Il est presque 18 heures quand la Blue Star s'arrête devant le hangar de Fernand, dans le petit port de Brigneau. Les deux femmes sortent de la voiture, Odile ne manquant pas de faire part à Muriel de son étonnement de voir le hangar fermé.
– J'aurais bien parié que tous les deux eussent été encore là, tels que je les connais. Maurice devait en avoir assez de jouer les 'marines' et de se faire renvoyer à la mer toutes les cinq minutes. C'est qu'il est devenu habile, à ce jeu, ce sacré Alain, et avec les 'panzers', il arrive à bien manœuvrer maintenant.
– Tu dis ça, mais comment sais-tu quel camp ils choisissent ?
– C'est qu'Alain, s'il prend le camp des alliés, il a tout de suite le mal de mer.
– Ah, dommage, j'aurais bien aimé les voir jouer. Et où penses-tu que nous allons les trouver ?
– À tous les coups ils sont chez la mère Yvonne, là-haut, au Bar du Port. Viens, c'est à cent mètres.


Maurice et Alain sont bien là, à une table, jouant aux cartes. Odile salue Yvonne, lui présente Muriel et toutes les deux se rapprochent des deux joueurs.
– Ben j'commençais à croir' qu'y vous avaient enchtibées, vous aussi, dit Maurice en levant la tête.
– Mieux que ça, mon chéri, tu devineras jamais. Muriel et moi avons failli éclater de rire au moment de sortir.
– Prenez la peine, toutes les deux. Yvonne va bien vous servir kek' chose. Et tu m'racontes, qu'est-ce qu'y a d'drôle, un chinois qu'est flotté ?
– Non, mon chéri, le chinois, on n'en a pas parlé, mais je te raconterai plus tard.
– D'toutes façons, Sébastien y m'avait prév'nu, le noiche, j'le couche. Alors, couché, au paddock, qu'est-ce tu veux, c'est la tricoche des orfèvres qui pourra la décarrer, s'te charrida.
– P'pa, Sèb y t'avais dit « le noiche, j'le couche » ?, c 'est ça k't'as dit ?
– C'est ça mon grand, c'était son pote, y pouvait bien l'accompagner dans sa piaule.
– Mais p'pa, c'est comme moi, avec les 'Panzers', les 'marines', j'les couche.
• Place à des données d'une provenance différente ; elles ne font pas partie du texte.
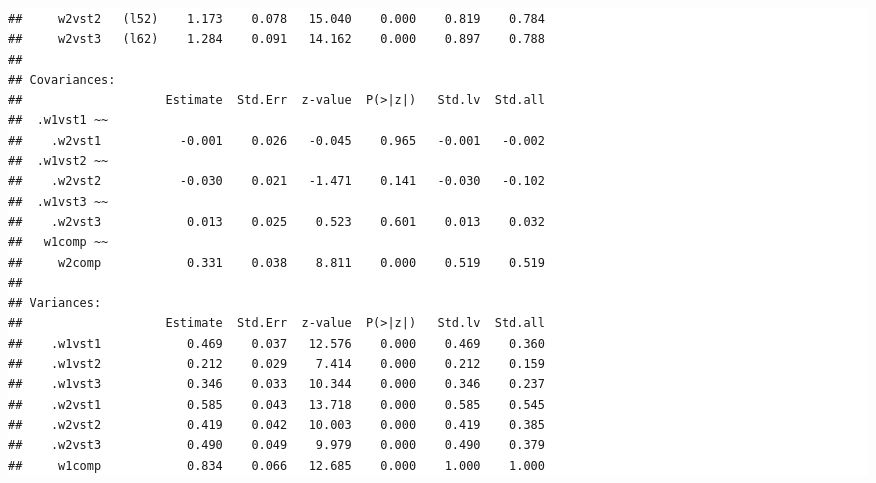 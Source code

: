     ##     w2vst2   (l52)    1.173    0.078   15.040    0.000    0.819    0.784
    ##     w2vst3   (l62)    1.284    0.091   14.162    0.000    0.897    0.788
    ## 
    ## Covariances:
    ##                    Estimate  Std.Err  z-value  P(>|z|)   Std.lv  Std.all
    ##  .w1vst1 ~~                                                             
    ##    .w2vst1           -0.001    0.026   -0.045    0.965   -0.001   -0.002
    ##  .w1vst2 ~~                                                             
    ##    .w2vst2           -0.030    0.021   -1.471    0.141   -0.030   -0.102
    ##  .w1vst3 ~~                                                             
    ##    .w2vst3            0.013    0.025    0.523    0.601    0.013    0.032
    ##   w1comp ~~                                                             
    ##     w2comp            0.331    0.038    8.811    0.000    0.519    0.519
    ## 
    ## Variances:
    ##                    Estimate  Std.Err  z-value  P(>|z|)   Std.lv  Std.all
    ##    .w1vst1            0.469    0.037   12.576    0.000    0.469    0.360
    ##    .w1vst2            0.212    0.029    7.414    0.000    0.212    0.159
    ##    .w1vst3            0.346    0.033   10.344    0.000    0.346    0.237
    ##    .w2vst1            0.585    0.043   13.718    0.000    0.585    0.545
    ##    .w2vst2            0.419    0.042   10.003    0.000    0.419    0.385
    ##    .w2vst3            0.490    0.049    9.979    0.000    0.490    0.379
    ##     w1comp            0.834    0.066   12.685    0.000    1.000    1.000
Si j'les couche, c'est que j'les fume ou que j'les plombe. Tu d'vrais apprendre à causer comme tout l'monde, toi aussi p'pa. Maman, el' t'la déjà dit.

C'en est assez pour Odile.
– Madame Yvonne, ne vous dérangez pas, Muriel et moi nous ne restons pas.

Maurice pâlit.
– M'man, attends-moi, j'viens avec vous.
– C'est ça Alain, vas-y, j'vous r'joins dans une minute.

« Merde, et y faut k'ce soit un môme qu'y m'apprenne à causer. J'y en débagoul'rai, moi, des coupures ! Bordel ! Et s'qu'est sûr, c'est k'c'est bien Sébastien qui l'a rectifié, ce 'noiche' de mes deux, et j'me d'mande bien s'qui les a déboyautés, les meufs chez les bleus. El'm'dira ça s'soir, ma puce. Putain, c'est long, mariner un sorgue ! »

Maurice se lève enfin de table. Machinalement il salue Yvonne, pousse la porte et redescend, tel un automate, jusqu'à la voiture. Odile lui a laissé la place pour conduire.
– Non ma puce, tu r'prends l'volant, moi j'reste derrière.
– Ne t'inquiète pas comme ça, mon chéri. Je te promets que tout va bien. Pense à autre chose. À tout ce qui nous reste encore à faire, n'est-ce pas Muriel ?
– Ca, tu l'as dit, Odile. À ce que j'ai compris, depuis mon arrivée parmi vous, je ne comprends pas comment vous pouvez assumer toutes ces affaires. Ce doit être bien lourd, mais combien passionnant. Et si nous demandions à notre cher petit Alain qui a gagné au 'débarquement de Normandie' ?
– Ben c'est moi, M'dame, j'les ai tous refroidis, les 'marines' à p'pa.
– Alain, t'oublies k'j'avais encore des péniches qu'elles avaient pas débarqué.